Hell no! I met Kurt Perschke, the author of the RedBall Project—he travels around the world with a giant inflatable red ball. I was complaining about The Cuddly and he said: ‘If you can’t let go, then maybe this sort of work is not for you.’ I said: ‘No way!’ Now I drop off The Cuddly somewhere and just go somewhere else while people have fun with it. I come back later, often to find that The Cuddly has been moved to some other, random part of the city.


People seem to love The Cuddly. But what kind of reactions do you get from the police?


The first time I placed it in Warsaw city center, it was without official permission—too much paper work. When the police arrived, I was sitting nearby, observing the goings on. They started taking pictures as if it were a car parked illegally. I thought I’d probably have to pay a fine. But in the end they just took a couple of selfies and left.


What a surprise!


I guess the police just don’t know how to react in these kinds of situations.

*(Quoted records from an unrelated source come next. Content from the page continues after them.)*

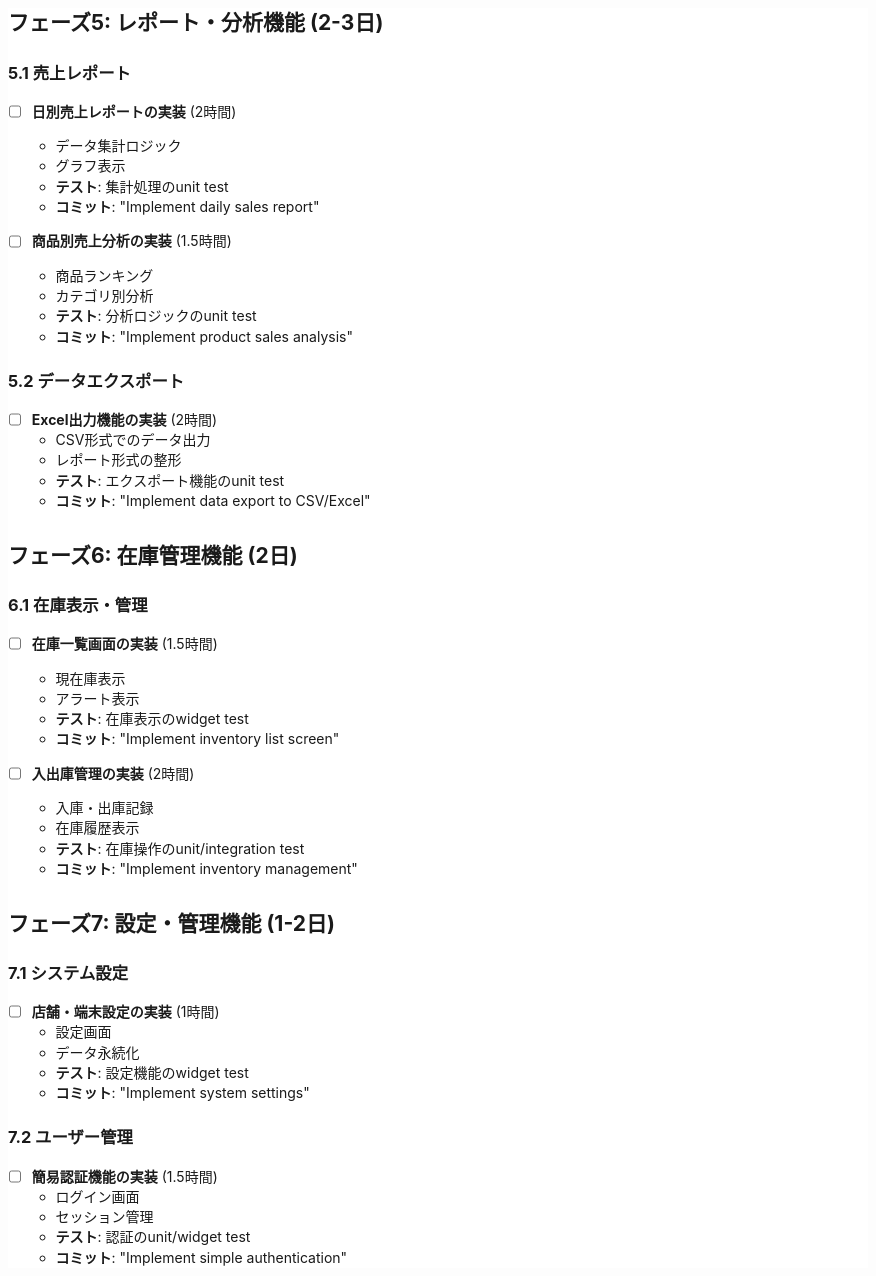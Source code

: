 ## フェーズ5: レポート・分析機能 (2-3日)

### 5.1 売上レポート
- [ ] **日別売上レポートの実装** (2時間)
  - データ集計ロジック
  - グラフ表示
  - **テスト**: 集計処理のunit test
  - **コミット**: "Implement daily sales report"

- [ ] **商品別売上分析の実装** (1.5時間)
  - 商品ランキング
  - カテゴリ別分析
  - **テスト**: 分析ロジックのunit test
  - **コミット**: "Implement product sales analysis"

### 5.2 データエクスポート
- [ ] **Excel出力機能の実装** (2時間)
  - CSV形式でのデータ出力
  - レポート形式の整形
  - **テスト**: エクスポート機能のunit test
  - **コミット**: "Implement data export to CSV/Excel"

## フェーズ6: 在庫管理機能 (2日)

### 6.1 在庫表示・管理
- [ ] **在庫一覧画面の実装** (1.5時間)
  - 現在庫表示
  - アラート表示
  - **テスト**: 在庫表示のwidget test
  - **コミット**: "Implement inventory list screen"

- [ ] **入出庫管理の実装** (2時間)
  - 入庫・出庫記録
  - 在庫履歴表示
  - **テスト**: 在庫操作のunit/integration test
  - **コミット**: "Implement inventory management"

## フェーズ7: 設定・管理機能 (1-2日)

### 7.1 システム設定
- [ ] **店舗・端末設定の実装** (1時間)
  - 設定画面
  - データ永続化
  - **テスト**: 設定機能のwidget test
  - **コミット**: "Implement system settings"

### 7.2 ユーザー管理
- [ ] **簡易認証機能の実装** (1.5時間)
  - ログイン画面
  - セッション管理
  - **テスト**: 認証のunit/widget test
  - **コミット**: "Implement simple authentication"
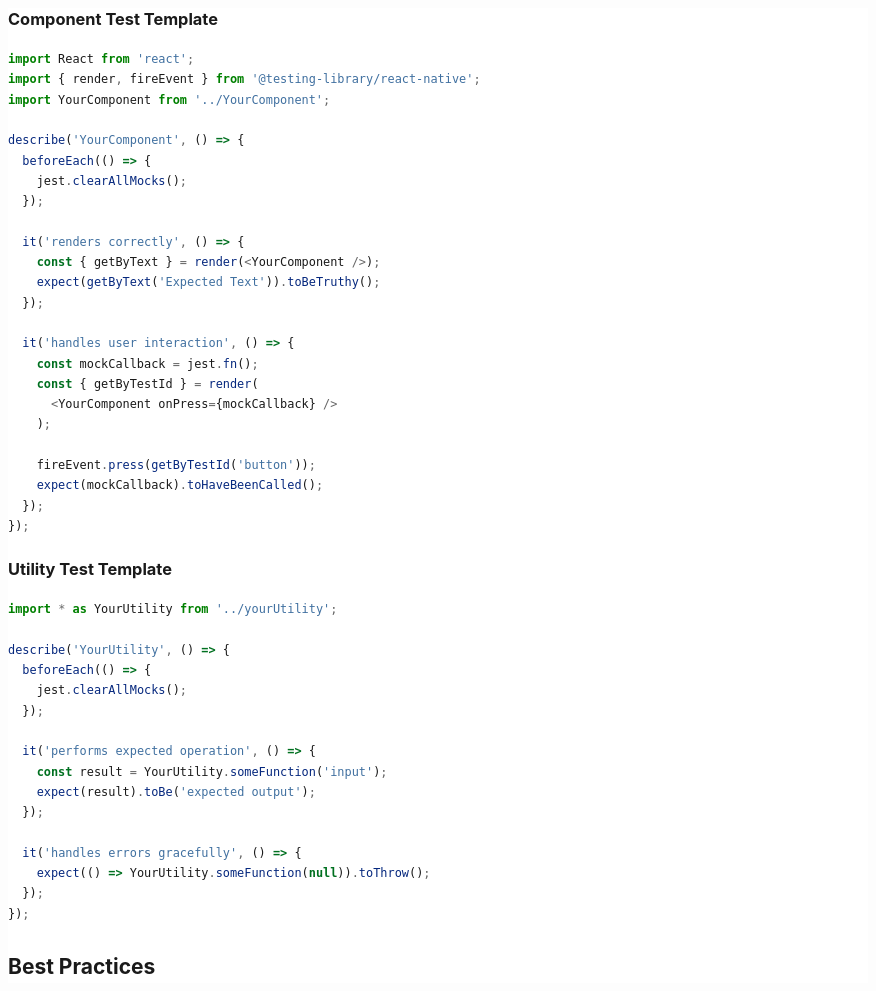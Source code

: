 ### Component Test Template

```javascript
import React from 'react';
import { render, fireEvent } from '@testing-library/react-native';
import YourComponent from '../YourComponent';

describe('YourComponent', () => {
  beforeEach(() => {
    jest.clearAllMocks();
  });

  it('renders correctly', () => {
    const { getByText } = render(<YourComponent />);
    expect(getByText('Expected Text')).toBeTruthy();
  });

  it('handles user interaction', () => {
    const mockCallback = jest.fn();
    const { getByTestId } = render(
      <YourComponent onPress={mockCallback} />
    );
    
    fireEvent.press(getByTestId('button'));
    expect(mockCallback).toHaveBeenCalled();
  });
});
```

### Utility Test Template

```javascript
import * as YourUtility from '../yourUtility';

describe('YourUtility', () => {
  beforeEach(() => {
    jest.clearAllMocks();
  });

  it('performs expected operation', () => {
    const result = YourUtility.someFunction('input');
    expect(result).toBe('expected output');
  });

  it('handles errors gracefully', () => {
    expect(() => YourUtility.someFunction(null)).toThrow();
  });
});
```

## Best Practices
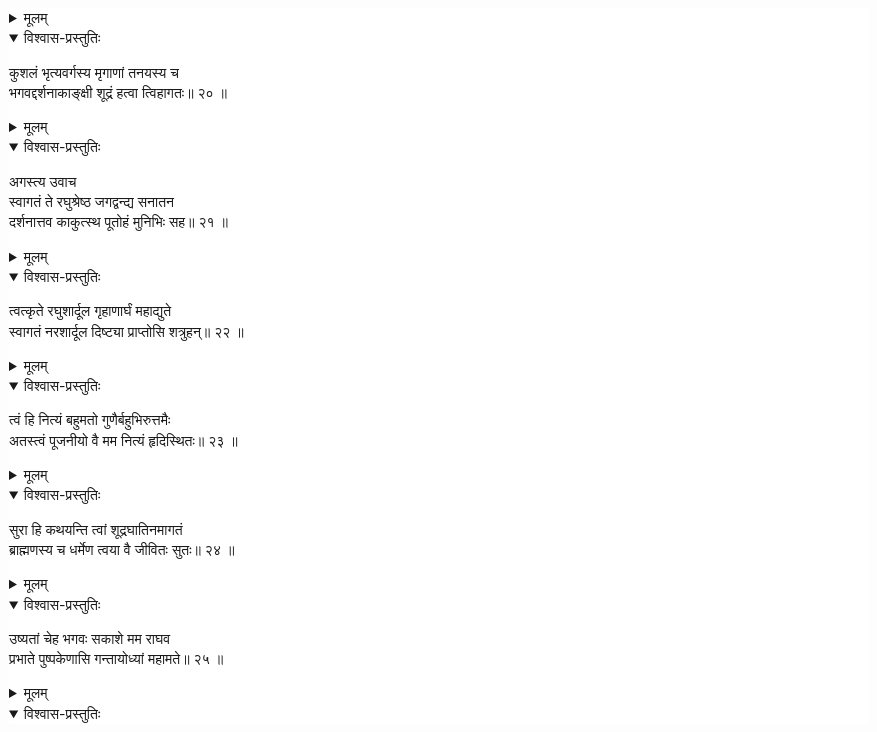 <details><summary>मूलम्</summary></details>



<details open><summary>विश्वास-प्रस्तुतिः</summary>

कुशलं भृत्यवर्गस्य मृगाणां तनयस्य च  
भगवद्दर्शनाकाङ्क्षी शूद्रं हत्वा त्विहागतः॥ २० ॥
</details>

<details><summary>मूलम्</summary></details>



<details open><summary>विश्वास-प्रस्तुतिः</summary>

अगस्त्य उवाच  
स्वागतं ते रघुश्रेष्ठ जगद्वन्द्य सनातन  
दर्शनात्तव काकुत्स्थ पूतोहं मुनिभिः सह॥ २१ ॥
</details>

<details><summary>मूलम्</summary></details>



<details open><summary>विश्वास-प्रस्तुतिः</summary>

त्वत्कृते रघुशार्दूल गृहाणार्घं महाद्युते  
स्वागतं नरशार्दूल दिष्ट्या प्राप्तोसि शत्रुहन्॥ २२ ॥
</details>

<details><summary>मूलम्</summary></details>



<details open><summary>विश्वास-प्रस्तुतिः</summary>

त्वं हि नित्यं बहुमतो गुणैर्बहुभिरुत्तमैः  
अतस्त्वं पूजनीयो वै मम नित्यं हृदिस्थितः॥ २३ ॥
</details>

<details><summary>मूलम्</summary></details>



<details open><summary>विश्वास-प्रस्तुतिः</summary>

सुरा हि कथयन्ति त्वां शूद्रघातिनमागतं  
ब्राह्मणस्य च धर्मेण त्वया वै जीवितः सुतः॥ २४ ॥
</details>

<details><summary>मूलम्</summary></details>



<details open><summary>विश्वास-प्रस्तुतिः</summary>

उष्यतां चेह भगवः सकाशे मम राघव  
प्रभाते पुष्पकेणासि गन्तायोध्यां महामते॥ २५ ॥
</details>

<details><summary>मूलम्</summary></details>



<details open><summary>विश्वास-प्रस्तुतिः</summary>
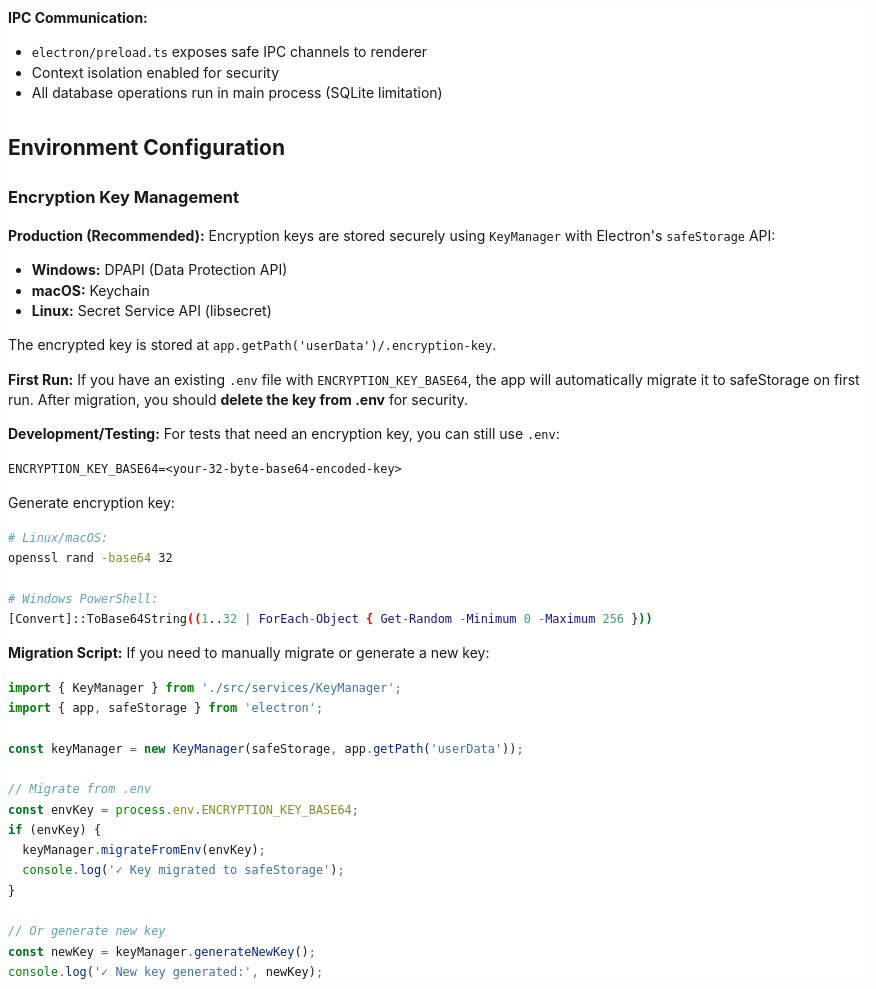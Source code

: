 **IPC Communication:**
- `electron/preload.ts` exposes safe IPC channels to renderer
- Context isolation enabled for security
- All database operations run in main process (SQLite limitation)

## Environment Configuration

### Encryption Key Management

**Production (Recommended):** Encryption keys are stored securely using `KeyManager` with Electron's `safeStorage` API:

- **Windows:** DPAPI (Data Protection API)
- **macOS:** Keychain
- **Linux:** Secret Service API (libsecret)

The encrypted key is stored at `app.getPath('userData')/.encryption-key`.

**First Run:** If you have an existing `.env` file with `ENCRYPTION_KEY_BASE64`, the app will automatically migrate it to safeStorage on first run. After migration, you should **delete the key from .env** for security.

**Development/Testing:** For tests that need an encryption key, you can still use `.env`:

```env
ENCRYPTION_KEY_BASE64=<your-32-byte-base64-encoded-key>
```

Generate encryption key:
```bash
# Linux/macOS:
openssl rand -base64 32

# Windows PowerShell:
[Convert]::ToBase64String((1..32 | ForEach-Object { Get-Random -Minimum 0 -Maximum 256 }))
```

**Migration Script:** If you need to manually migrate or generate a new key:

```typescript
import { KeyManager } from './src/services/KeyManager';
import { app, safeStorage } from 'electron';

const keyManager = new KeyManager(safeStorage, app.getPath('userData'));

// Migrate from .env
const envKey = process.env.ENCRYPTION_KEY_BASE64;
if (envKey) {
  keyManager.migrateFromEnv(envKey);
  console.log('✓ Key migrated to safeStorage');
}

// Or generate new key
const newKey = keyManager.generateNewKey();
console.log('✓ New key generated:', newKey);
```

Like finding a 6-meter tall teddy bear?


Exactly. Same thing happened with the Thuja trees in the gated communities. The police showed up, got out their walkie-talkies to explain to their colleagues what was going on: ‘Yes, there are some green … er … I think they’re trees … surrounding us.’ Imagine them handing in their report!


Absurd.


Totally abstract. Since then The Cuddly has travelled to many places and countries, mostly without permission. It once almost made it into the Colosseum in Rome! But I have never once been given a fine. Maybe even the police enjoy the energy!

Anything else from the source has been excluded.